Red Hat Bugzilla – Bug 617623
SSSD suffers from serious performance issues on initgroups calls
Last modified: 2015-01-04 18:43:21 EST
Description of problem: Users who are a member of one or more groups containing large numbers of members end up with unacceptable wait times (or timeouts) performing initgroups calls. Since initgroups calls are always performed on login, this is causing unacceptably long login waits. Version-Release number of selected component (if applicable): sssd-1.2.1-21.el6 How reproducible: Every time Steps to Reproduce: 1. Create 10,000 users in LDAP. 2. Create a group that contains all of these users 3. Attempt to log in as one of these users. Actual results: There is a very long wait time to log in (measured in seconds, if not tens of seconds depending on system I/O performance) Expected results: Login time should be reasonable ( < 5 seconds) Additional info: This is happening because we tried to be too clever with the initgroups calls. When a user logs in, we attempt to completely refresh all entries associated with all groups the user is a member of. This worked fine in our small test environments, but we didn't adequately test this for scalability. Our customers are now doing this for us and are not pleased with the results.

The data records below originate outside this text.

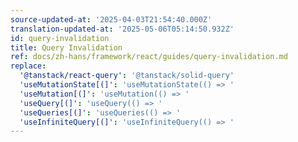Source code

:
 ```yaml
---
source-updated-at: '2025-04-03T21:54:40.000Z'
translation-updated-at: '2025-05-06T05:14:50.932Z'
id: query-invalidation
title: Query Invalidation
ref: docs/zh-hans/framework/react/guides/query-invalidation.md
replace:
  '@tanstack/react-query': '@tanstack/solid-query'
  'useMutationState[(]': 'useMutationState(() => '
  'useMutation[(]': 'useMutation(() => '
  'useQuery[(]': 'useQuery(() => '
  'useQueries[(]': 'useQueries(() => '
  'useInfiniteQuery[(]': 'useInfiniteQuery(() => '
---
```

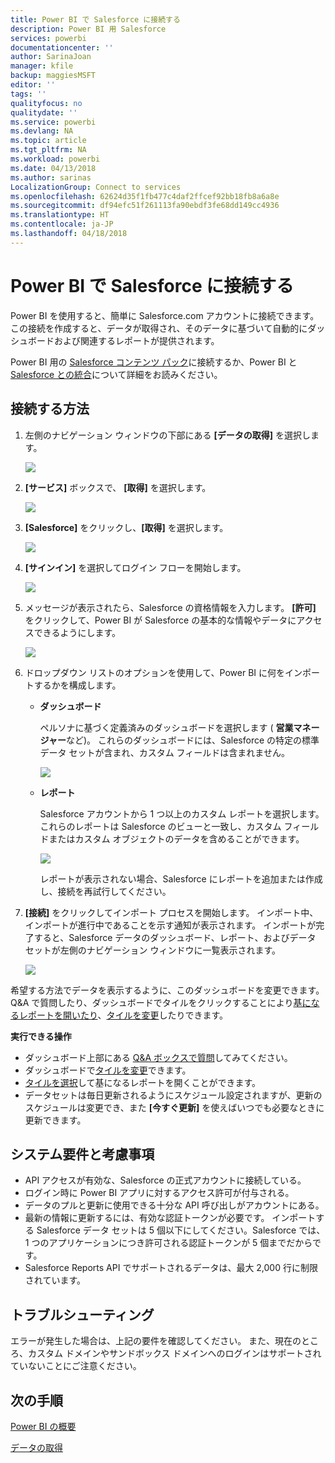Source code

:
 ```yaml
---
title: Power BI で Salesforce に接続する
description: Power BI 用 Salesforce
services: powerbi
documentationcenter: ''
author: SarinaJoan
manager: kfile
backup: maggiesMSFT
editor: ''
tags: ''
qualityfocus: no
qualitydate: ''
ms.service: powerbi
ms.devlang: NA
ms.topic: article
ms.tgt_pltfrm: NA
ms.workload: powerbi
ms.date: 04/13/2018
ms.author: sarinas
LocalizationGroup: Connect to services
ms.openlocfilehash: 62624d35f1fb477c4daf2ffcef92bb18fb8a6a8e
ms.sourcegitcommit: df94efc51f261113fa90ebdf3fe68dd149cc4936
ms.translationtype: HT
ms.contentlocale: ja-JP
ms.lasthandoff: 04/18/2018
---
```

# <a name="connect-to-salesforce-with-power-bi"></a>Power BI で Salesforce に接続する
Power BI を使用すると、簡単に Salesforce.com アカウントに接続できます。 この接続を作成すると、データが取得され、そのデータに基づいて自動的にダッシュボードおよび関連するレポートが提供されます。

Power BI 用の [Salesforce コンテンツ パック](https://app.powerbi.com/getdata/services/salesforce)に接続するか、Power BI と [Salesforce との統合](https://powerbi.microsoft.com/integrations/salesforce)について詳細をお読みください。

## <a name="how-to-connect"></a>接続する方法
1. 左側のナビゲーション ウィンドウの下部にある **[データの取得]** を選択します。
   
   ![](media/service-connect-to-salesforce/pbi_getdata.png) 
2. **[サービス]** ボックスで、 **[取得]** を選択します。
   
   ![](media/service-connect-to-salesforce/pbi_getservices.png) 
3. **[Salesforce]** をクリックし、**[取得]** を選択します。  
   
   ![](media/service-connect-to-salesforce/salesforce.png)
4. **[サインイン]** を選択してログイン フローを開始します。
   
    ![](media/service-connect-to-salesforce/dialog.png)
5. メッセージが表示されたら、Salesforce の資格情報を入力します。 **[許可]** をクリックして、Power BI が Salesforce の基本的な情報やデータにアクセスできるようにします。
   
   ![](media/service-connect-to-salesforce/sf_authorize.png)
6. ドロップダウン リストのオプションを使用して、Power BI に何をインポートするかを構成します。
   
   * **ダッシュボード**
     
     ペルソナに基づく定義済みのダッシュボードを選択します ( **営業マネージャー**など)。 これらのダッシュボードには、Salesforce の特定の標準データ セットが含まれ、カスタム フィールドは含まれません。
     
     ![](media/service-connect-to-salesforce/pbi_salesforcechooserole.png)
   * **レポート**
     
     Salesforce アカウントから 1 つ以上のカスタム レポートを選択します。 これらのレポートは Salesforce のビューと一致し、カスタム フィールドまたはカスタム オブジェクトのデータを含めることができます。
     
     ![](media/service-connect-to-salesforce/pbi_salesforcereports.png)
     
     レポートが表示されない場合、Salesforce にレポートを追加または作成し、接続を再試行してください。
7. **[接続]** をクリックしてインポート プロセスを開始します。 インポート中、インポートが進行中であることを示す通知が表示されます。 インポートが完了すると、Salesforce データのダッシュボード、レポート、およびデータ セットが左側のナビゲーション ウィンドウに一覧表示されます。
   
   ![](media/service-connect-to-salesforce/pbi_getdatasalesforcedash.png)

希望する方法でデータを表示するように、このダッシュボードを変更できます。 Q&A で質問したり、ダッシュボードでタイルをクリックすることにより[基になるレポートを開いたり](service-dashboard-tiles.md)、[タイルを変更](service-dashboard-edit-tile.md)したりできます。

**実行できる操作**

* ダッシュボード上部にある [Q&A ボックスで質問](power-bi-q-and-a.md)してみてください。
* ダッシュボードで[タイルを変更](service-dashboard-edit-tile.md)できます。
* [タイルを選択](service-dashboard-tiles.md)して基になるレポートを開くことができます。
* データセットは毎日更新されるようにスケジュール設定されますが、更新のスケジュールは変更でき、また **[今すぐ更新]** を使えばいつでも必要なときに更新できます。

## <a name="system-requirements-and-considerations"></a>システム要件と考慮事項
- API アクセスが有効な、Salesforce の正式アカウントに接続している。
- ログイン時に Power BI アプリに対するアクセス許可が付与される。
- データのプルと更新に使用できる十分な API 呼び出しがアカウントにある。
- 最新の情報に更新するには、有効な認証トークンが必要です。 インポートする Salesforce データ セットは 5 個以下にしてください。Salesforce では、1 つのアプリケーションにつき許可される認証トークンが 5 個までだからです。
- Salesforce Reports API でサポートされるデータは、最大 2,000 行に制限されています。


## <a name="troubleshooting"></a>トラブルシューティング
エラーが発生した場合は、上記の要件を確認してください。 また、現在のところ、カスタム ドメインやサンドボックス ドメインへのログインはサポートされていないことにご注意ください。

## <a name="next-steps"></a>次の手順
[Power BI の概要](service-get-started.md)

[データの取得](service-get-data.md)

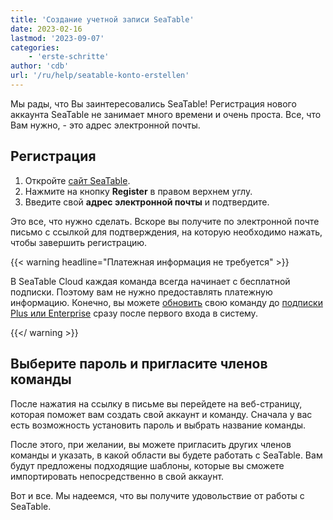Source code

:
 ```yaml
---
title: 'Создание учетной записи SeaTable'
date: 2023-02-16
lastmod: '2023-09-07'
categories:
    - 'erste-schritte'
author: 'cdb'
url: '/ru/help/seatable-konto-erstellen'
---
```


Мы рады, что Вы заинтересовались SeaTable! Регистрация нового аккаунта SeaTable не занимает много времени и очень проста. Все, что Вам нужно, - это адрес электронной почты.

## Регистрация

1. Откройте [сайт SeaTable](https://seatable.io/ru/).
2. Нажмите на кнопку **Register** в правом верхнем углу.
3. Введите свой **адрес электронной почты** и подтвердите.

Это все, что нужно сделать. Вскоре вы получите по электронной почте письмо с ссылкой для подтверждения, на которую необходимо нажать, чтобы завершить регистрацию.

{{< warning headline="Платежная информация не требуется" >}}

В SeaTable Cloud каждая команда всегда начинает с бесплатной подписки. Поэтому вам не нужно предоставлять платежную информацию. Конечно, вы можете [обновить](https://seatable.io/ru/docs/abo-abrechnung/plus-oder-enterprise-abonnement-buchen/) свою команду до [подписки Plus или Enterprise](https://seatable.io/ru/docs/abo-abrechnung/plus-oder-enterprise-abonnement-buchen/) сразу после первого входа в систему.

{{</ warning >}}

## Выберите пароль и пригласите членов команды

После нажатия на ссылку в письме вы перейдете на веб-страницу, которая поможет вам создать свой аккаунт и команду. Сначала у вас есть возможность установить пароль и выбрать название команды.

После этого, при желании, вы можете пригласить других членов команды и указать, в какой области вы будете работать с SeaTable. Вам будут предложены подходящие шаблоны, которые вы сможете импортировать непосредственно в свой аккаунт.

Вот и все. Мы надеемся, что вы получите удовольствие от работы с SeaTable.
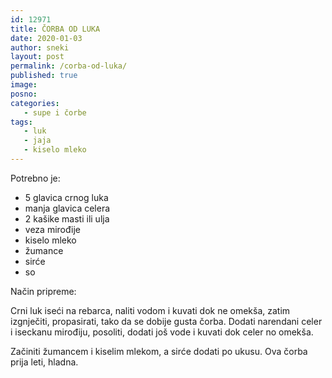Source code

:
 ```yaml
---
id: 12971
title: ČORBA OD LUKA
date: 2020-01-03
author: sneki
layout: post
permalink: /corba-od-luka/
published: true
image: 
posno: 
categories:
   - supe i čorbe
tags:
   - luk
   - jaja
   - kiselo mleko
---
```

Potrebno je:

* 5 glavica crnog luka
* manja glavica celera
* 2 kašike masti ili ulja
* veza mirođije
* kiselo mleko
* žumance
* sirće
* so

Način pripreme:

Crni luk iseći na rebarca, naliti vodom i kuvati dok ne omekša, zatim izgnječiti, propasirati, tako da se dobije gusta čorba. Dodati narendani celer i iseckanu mirođiju, posoliti, dodati još vode i kuvati dok celer no omekša. 

Začiniti žumancem i kiselim mlekom, a sirće dodati po ukusu. Ova čorba prija leti, hladna.

  

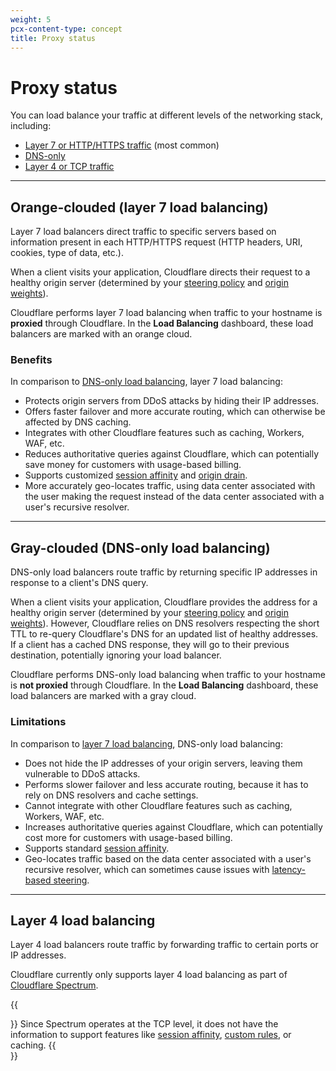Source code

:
 ```yaml
---
weight: 5
pcx-content-type: concept
title: Proxy status
---
```


# Proxy status

You can load balance your traffic at different levels of the networking stack, including:

- [Layer 7 or HTTP/HTTPS traffic](#layer-7-load-balancing-orange-clouded) (most common)
- [DNS-only](#dns-only-load-balancing-gray-clouded)
- [Layer 4 or TCP traffic](#layer-4-load-balancing)

---

## Orange-clouded (layer 7 load balancing)

Layer 7 load balancers direct traffic to specific servers based on information present in each HTTP/HTTPS request (HTTP headers, URI, cookies, type of data, etc.).

When a client visits your application, Cloudflare directs their request to a healthy origin server (determined by your [steering policy](/understand-basics/traffic-steering) and [origin weights](/understand-basics/weighted-load-balancing)).

Cloudflare performs layer 7 load balancing when traffic to your hostname is **proxied** through Cloudflare. In the **Load Balancing** dashboard, these load balancers are marked with an orange cloud.

### Benefits

In comparison to [DNS-only load balancing](#dns-only-load-balancing-gray-clouded), layer 7 load balancing:

- Protects origin servers from DDoS attacks by hiding their IP addresses.
- Offers faster failover and more accurate routing, which can otherwise be affected by DNS caching.
- Integrates with other Cloudflare features such as caching, Workers, WAF, etc.
- Reduces authoritative queries against Cloudflare, which can potentially save money for customers with usage-based billing.
- Supports customized [session affinity](/understand-basics/session-affinity) and [origin drain](/understand-basics/session-affinity#origin-drain).
- More accurately geo-locates traffic, using data center associated with the user making the request instead of the data center associated with a user's recursive resolver.

---

## Gray-clouded (DNS-only load balancing)

DNS-only load balancers route traffic by returning specific IP addresses in response to a client's DNS query.

When a client visits your application, Cloudflare provides the address for a healthy origin server (determined by your [steering policy](/understand-basics/traffic-steering) and [origin weights](/understand-basics/weighted-load-balancing)). However, Cloudflare relies on DNS resolvers respecting the short TTL to re-query Cloudflare's DNS for an updated list of healthy addresses. If a client has a cached DNS response, they will go to their previous destination, potentially ignoring your load balancer.

Cloudflare performs DNS-only load balancing when traffic to your hostname is **not proxied** through Cloudflare. In the **Load Balancing** dashboard, these load balancers are marked with a gray cloud.

### Limitations

In comparison to [layer 7 load balancing](#layer-7-load-balancing-orange-clouded), DNS-only load balancing:

- Does not hide the IP addresses of your origin servers, leaving them vulnerable to DDoS attacks.
- Performs slower failover and less accurate routing, because it has to rely on DNS resolvers and cache settings.
- Cannot integrate with other Cloudflare features such as caching, Workers, WAF, etc.
- Increases authoritative queries against Cloudflare, which can potentially cost more for customers with usage-based billing.
- Supports standard [session affinity](/understand-basics/session-affinity).
- Geo-locates traffic based on the data center associated with a user's recursive resolver, which can sometimes cause issues with [latency-based steering](/understand-basics/traffic-steering#dynamic-steering).

---

## Layer 4 load balancing

Layer 4 load balancers route traffic by forwarding traffic to certain ports or IP addresses.

Cloudflare currently only supports layer 4 load balancing as part of [Cloudflare Spectrum](https://developers.cloudflare.com/spectrum/about/load-balancer).

{{<Aside type="note">}}
Since Spectrum operates at the TCP level, it does not have the information to support features like [session affinity](/understand-basics/session-affinity), [custom rules](/understand-basics/load-balancing-rules), or caching.
{{</Aside>}}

Testers: you can compile and run the following C program and run it with the 'time' command getgroups.c: #include <sys/types.h> #include <unistd.h> #include <grp.h> int main(int argc, char **argv) { initgroups(argv[1], 0); return 0; } Compile and run: gcc -o initgroups.test getgroups.c time ./initgroups.test <username> Prior to this patch, time would have reported 3-5s for users in groups of ~300-500 users. After this patch it will average < 1s. Please test this on users of varying sized groups and numbers of groups.
Setup: 1. Created a group bosgroup with 500 users, Group1 with 5000 users and mumgroup with 10000 users. 2. bos 500 is a member of Group1 and mumgroup. 3. pnq5000 is a member of mumgroup. 4. mum9999 is a member on mumgroup. [root@rhel6snap11 ~]# time ./initgroups.test bos500 real 0m0.173s user 0m0.000s sys 0m0.001s [root@rhel6snap11 ~]# time ./initgroups.test pnq5000 real 0m0.226s user 0m0.001s sys 0m0.000s [root@rhel6snap11 ~]# time ./initgroups.test mum9999 real 0m0.272s user 0m0.000s sys 0m0.001s Verified: sssd-1.2.1-26.el6.
Where can I find the patch used to fix this issue?
(In reply to comment #4) > Where can I find the patch used to fix this issue? http://git.fedorahosted.org/git/?p=sssd.git;a=commit;h=24a5809cbc96d10001535999a292cb26242ad01d However, as is being discussed right now at https://fedorahosted.org/pipermail/sssd-devel/2010-September/004540.html we've discovered that this patch has introduced some issues with group resolution under certain circumstances.
Red Hat Enterprise Linux 6.0 is now available and should resolve the problem described in this bug report. This report is therefore being closed with a resolution of CURRENTRELEASE. You may reopen this bug report if the solution does not work for you.